The most frightening thing about the voter fraud lie, however, is not its novelty but its familiarity. Trump isn't just talking like a fabulist. He's talking like a Republican.
The false narrative of voter fraud has been a GOP talking point for years, despite a lack of evidence. It has been used to assault voting rights through restrictive ID laws, voter roll purges and mass closure of polling sites, as Ari Berman has exhaustively documented in his book "Give Us the Ballot" and in his reporting for The Nation. So how can Republicans who know Trump is lying about voter fraud now correct him? They've been peddling some version of this falsehood for the better part of a decade.
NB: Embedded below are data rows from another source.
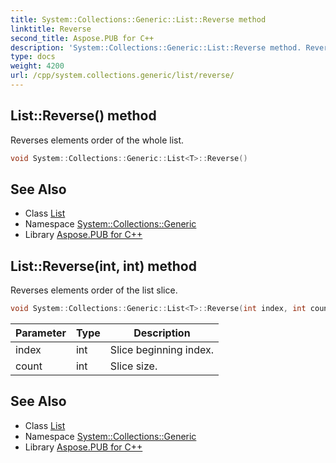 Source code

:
 ```yaml
---
title: System::Collections::Generic::List::Reverse method
linktitle: Reverse
second_title: Aspose.PUB for C++
description: 'System::Collections::Generic::List::Reverse method. Reverses elements order of the whole list in C++.'
type: docs
weight: 4200
url: /cpp/system.collections.generic/list/reverse/
---
```

## List::Reverse() method


Reverses elements order of the whole list.

```cpp
void System::Collections::Generic::List<T>::Reverse()
```

## See Also

* Class [List](../)
* Namespace [System::Collections::Generic](../../)
* Library [Aspose.PUB for C++](../../../)
## List::Reverse(int, int) method


Reverses elements order of the list slice.

```cpp
void System::Collections::Generic::List<T>::Reverse(int index, int count)
```


| Parameter | Type | Description |
| --- | --- | --- |
| index | int | Slice beginning index. |
| count | int | Slice size. |

## See Also

* Class [List](../)
* Namespace [System::Collections::Generic](../../)
* Library [Aspose.PUB for C++](../../../)
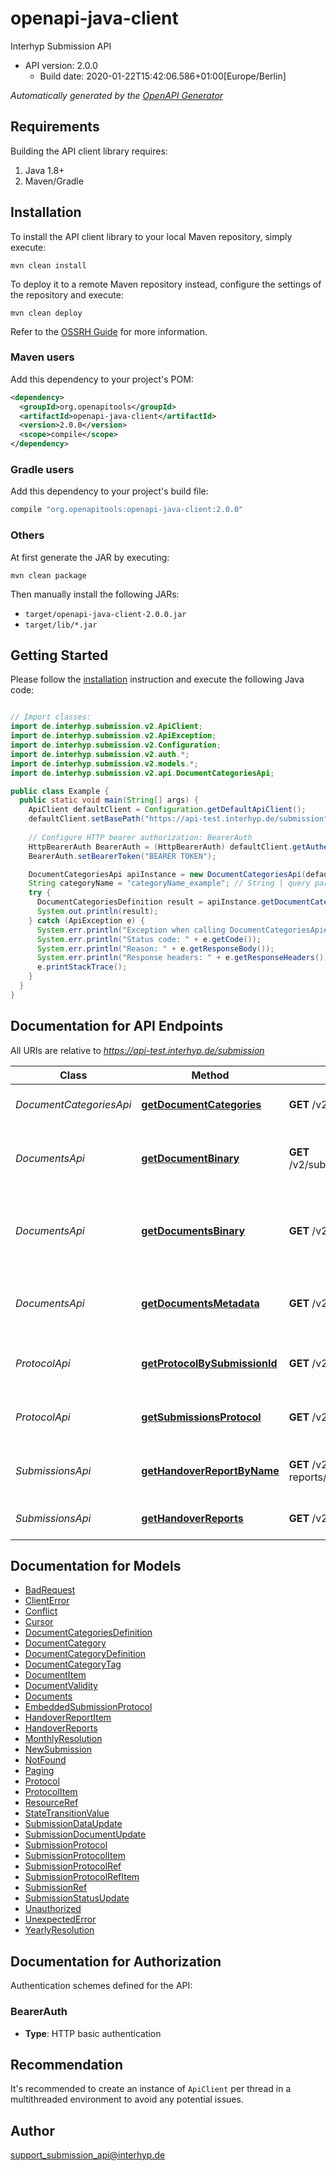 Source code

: # openapi-java-client

Interhyp Submission API
- API version: 2.0.0
  - Build date: 2020-01-22T15:42:06.586+01:00[Europe/Berlin]

*Automatically generated by the [OpenAPI Generator](https://openapi-generator.tech)*


## Requirements

Building the API client library requires:
1. Java 1.8+
2. Maven/Gradle

## Installation

To install the API client library to your local Maven repository, simply execute:

```shell
mvn clean install
```

To deploy it to a remote Maven repository instead, configure the settings of the repository and execute:

```shell
mvn clean deploy
```

Refer to the [OSSRH Guide](http://central.sonatype.org/pages/ossrh-guide.html) for more information.

### Maven users

Add this dependency to your project's POM:

```xml
<dependency>
  <groupId>org.openapitools</groupId>
  <artifactId>openapi-java-client</artifactId>
  <version>2.0.0</version>
  <scope>compile</scope>
</dependency>
```

### Gradle users

Add this dependency to your project's build file:

```groovy
compile "org.openapitools:openapi-java-client:2.0.0"
```

### Others

At first generate the JAR by executing:

```shell
mvn clean package
```

Then manually install the following JARs:

* `target/openapi-java-client-2.0.0.jar`
* `target/lib/*.jar`

## Getting Started

Please follow the [installation](#installation) instruction and execute the following Java code:

```java

// Import classes:
import de.interhyp.submission.v2.ApiClient;
import de.interhyp.submission.v2.ApiException;
import de.interhyp.submission.v2.Configuration;
import de.interhyp.submission.v2.auth.*;
import de.interhyp.submission.v2.models.*;
import de.interhyp.submission.v2.api.DocumentCategoriesApi;

public class Example {
  public static void main(String[] args) {
    ApiClient defaultClient = Configuration.getDefaultApiClient();
    defaultClient.setBasePath("https://api-test.interhyp.de/submission");
    
    // Configure HTTP bearer authorization: BearerAuth
    HttpBearerAuth BearerAuth = (HttpBearerAuth) defaultClient.getAuthentication("BearerAuth");
    BearerAuth.setBearerToken("BEARER TOKEN");

    DocumentCategoriesApi apiInstance = new DocumentCategoriesApi(defaultClient);
    String categoryName = "categoryName_example"; // String | query parameter to filter the selected documents based on the provided category.
    try {
      DocumentCategoriesDefinition result = apiInstance.getDocumentCategories(categoryName);
      System.out.println(result);
    } catch (ApiException e) {
      System.err.println("Exception when calling DocumentCategoriesApi#getDocumentCategories");
      System.err.println("Status code: " + e.getCode());
      System.err.println("Reason: " + e.getResponseBody());
      System.err.println("Response headers: " + e.getResponseHeaders());
      e.printStackTrace();
    }
  }
}

```

## Documentation for API Endpoints

All URIs are relative to *https://api-test.interhyp.de/submission*

Class | Method | HTTP request | Description
------------ | ------------- | ------------- | -------------
*DocumentCategoriesApi* | [**getDocumentCategories**](docs/DocumentCategoriesApi.md#getDocumentCategories) | **GET** /v2/documents/categories | Delievers document categories
*DocumentsApi* | [**getDocumentBinary**](docs/DocumentsApi.md#getDocumentBinary) | **GET** /v2/submissions/{submissionId}/documents/{documentId}/binaries | Delievers specific submission document in &#x60;pdf&#x60; format
*DocumentsApi* | [**getDocumentsBinary**](docs/DocumentsApi.md#getDocumentsBinary) | **GET** /v2/submissions/{submissionId}/documents/binaries | Delievers all submission relevant documents as binary format.
*DocumentsApi* | [**getDocumentsMetadata**](docs/DocumentsApi.md#getDocumentsMetadata) | **GET** /v2/submissions/{submissionId}/documents/metadata | Delievers all submission relevant documents metadata
*ProtocolApi* | [**getProtocolBySubmissionId**](docs/ProtocolApi.md#getProtocolBySubmissionId) | **GET** /v2/submissions/{submissionId}/protocol | Get protocol for a specific submission
*ProtocolApi* | [**getSubmissionsProtocol**](docs/ProtocolApi.md#getSubmissionsProtocol) | **GET** /v2/submissions/protocol | Delivers all submissions protocol for a provider
*SubmissionsApi* | [**getHandoverReportByName**](docs/SubmissionsApi.md#getHandoverReportByName) | **GET** /v2/submissions/{submissionId}/handover-reports/{handoverReportName} | Get a specific handover report
*SubmissionsApi* | [**getHandoverReports**](docs/SubmissionsApi.md#getHandoverReports) | **GET** /v2/submissions/{submissionId}/handover-reports | Get handover reports


## Documentation for Models

 - [BadRequest](docs/BadRequest.md)
 - [ClientError](docs/ClientError.md)
 - [Conflict](docs/Conflict.md)
 - [Cursor](docs/Cursor.md)
 - [DocumentCategoriesDefinition](docs/DocumentCategoriesDefinition.md)
 - [DocumentCategory](docs/DocumentCategory.md)
 - [DocumentCategoryDefinition](docs/DocumentCategoryDefinition.md)
 - [DocumentCategoryTag](docs/DocumentCategoryTag.md)
 - [DocumentItem](docs/DocumentItem.md)
 - [DocumentValidity](docs/DocumentValidity.md)
 - [Documents](docs/Documents.md)
 - [EmbeddedSubmissionProtocol](docs/EmbeddedSubmissionProtocol.md)
 - [HandoverReportItem](docs/HandoverReportItem.md)
 - [HandoverReports](docs/HandoverReports.md)
 - [MonthlyResolution](docs/MonthlyResolution.md)
 - [NewSubmission](docs/NewSubmission.md)
 - [NotFound](docs/NotFound.md)
 - [Paging](docs/Paging.md)
 - [Protocol](docs/Protocol.md)
 - [ProtocolItem](docs/ProtocolItem.md)
 - [ResourceRef](docs/ResourceRef.md)
 - [StateTransitionValue](docs/StateTransitionValue.md)
 - [SubmissionDataUpdate](docs/SubmissionDataUpdate.md)
 - [SubmissionDocumentUpdate](docs/SubmissionDocumentUpdate.md)
 - [SubmissionProtocol](docs/SubmissionProtocol.md)
 - [SubmissionProtocolItem](docs/SubmissionProtocolItem.md)
 - [SubmissionProtocolRef](docs/SubmissionProtocolRef.md)
 - [SubmissionProtocolRefItem](docs/SubmissionProtocolRefItem.md)
 - [SubmissionRef](docs/SubmissionRef.md)
 - [SubmissionStatusUpdate](docs/SubmissionStatusUpdate.md)
 - [Unauthorized](docs/Unauthorized.md)
 - [UnexpectedError](docs/UnexpectedError.md)
 - [YearlyResolution](docs/YearlyResolution.md)


## Documentation for Authorization

Authentication schemes defined for the API:
### BearerAuth

- **Type**: HTTP basic authentication


## Recommendation

It's recommended to create an instance of `ApiClient` per thread in a multithreaded environment to avoid any potential issues.

## Author

support_submission_api@interhyp.de


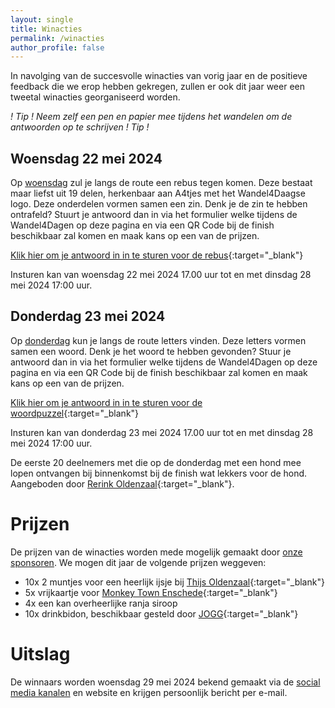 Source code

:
 ```yaml
---
layout: single
title: Winacties
permalink: /winacties
author_profile: false
---
```


In navolging van de succesvolle winacties van vorig jaar en de positieve feedback die we erop hebben gekregen, zullen er ook dit jaar weer een tweetal winacties georganiseerd worden.  

_! Tip ! Neem zelf een pen en papier mee tijdens het wandelen om de antwoorden op te schrijven ! Tip !_  

## Woensdag 22 mei 2024

Op [woensdag](/routes/woensdag) zul je langs de route een rebus tegen komen. Deze bestaat maar liefst uit 19 delen, herkenbaar aan A4tjes met het Wandel4Daagse logo. Deze onderdelen vormen samen een zin. Denk je de zin te hebben ontrafeld? Stuurt je antwoord dan in via het formulier welke tijdens de Wandel4Dagen op deze pagina en via een QR Code bij de finish beschikbaar zal komen en maak kans op een van de prijzen.  

[Klik hier om je antwoord in in te sturen voor de rebus](https://forms.microsoft.com/e/Hv5vQy0H3U){:target="_blank"}  

Insturen kan van woensdag 22 mei 2024 17.00 uur tot en met dinsdag 28 mei 2024 17:00 uur.  

## Donderdag 23 mei 2024

Op [donderdag](/routes/donderdag) kun je langs de route letters vinden. Deze letters vormen samen een woord. Denk je het woord te hebben gevonden? Stuur je antwoord dan in via het formulier welke tijdens de Wandel4Dagen op deze pagina en via een QR Code bij de finish beschikbaar zal komen en maak kans op een van de prijzen.  

[Klik hier om je antwoord in in te sturen voor de woordpuzzel](https://forms.microsoft.com/e/ARxC2Ru2Z4){:target="_blank"}  

Insturen kan van donderdag 23 mei 2024 17.00 uur tot en met dinsdag 28 mei 2024 17:00 uur.  

De eerste 20 deelnemers met die op de donderdag met een hond mee lopen ontvangen bij binnenkomst bij de finish wat lekkers voor de hond. Aangeboden door [Rerink Oldenzaal](https://reerink.nl){:target="_blank"}.  

# Prijzen

De prijzen van de winacties worden mede mogelijk gemaakt door [onze sponsoren](/sponsoren). We mogen dit jaar de volgende prijzen weggeven:

- 10x 2 muntjes voor een heerlijk ijsje bij [Thijs Oldenzaal](https://thijs-oldenzaal.nl){:target="_blank"}
- 5x vrijkaartje voor [Monkey Town Enschede](https://monkeytown.eu/nl/enschede/home){:target="_blank"}
- 4x een kan overheerlijke ranja siroop
- 10x drinkbidon, beschikbaar gesteld door [JOGG](https://jogg.nl/){:target="_blank"}

# Uitslag

De winnaars worden woensdag 29 mei 2024 bekend gemaakt via de [social media kanalen](/socials) en website en krijgen persoonlijk bericht per e-mail.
And things are about to get worse. With Barack Obama in the White House, the Justice Department has worked to defend voting rights, helping bring challenges against laws that showed discriminatory intent (like in North Carolina, where a court struck down a number of new voting laws that were explicitly aimed at disenfranchising African-Americans).
The Trump administration is laying the groundwork to do just the opposite: to not only let new voter restrictions to go unchallenged, but to assist in the restriction of the franchise. That was made clear in the now-infamous Kobach memo, which reporters got a glimpse of when Kris Kobach visited with Trump, who is reportedly considering him to head the Department of Homeland Security. The memo indicates Kobach's interest in the National Voter Registration Act – and given Kobach's hostility to voting rights, it's unlikely he's looking to expand registration opportunities.
Even the news that Steve Bannon, Trump's chief strategist, once suggested only property owners should be able to vote is in line with the Republican assault on equal access to the ballot. Right before the 2012 election, Kevin D. Williamson wrote in National Review that voting had become too widespread. "We should prepare for the election-reform debate by first ridding ourselves of the superstition that more people voting means a healthier body politic. It doesn't." He then concluded, "If we end up with fewer voters, we may yet end up with better elections."
Nor was he alone. A year earlier, Matthew Vadum argued in American Thinker that "registering the poor to vote is un-American." He likened it to "handing out burglary tools to criminals. It is profoundly antisocial and un-American to empower the nonproductive segments of the population to destroy the country" through the ballot.
These weren't just philosophical arguments but the start of a policy discussion. Williamson, seeking to restrict the franchise to people he believed to be worthy of it, believed the best way to drive down voter turnout was through restricting absentee ballots, strengthening voter ID laws and eliminating the National Voter Registration Act and the Help America Vote Act. Vadum, too, had the National Voter Registration Act in his sights – just as Kobach does.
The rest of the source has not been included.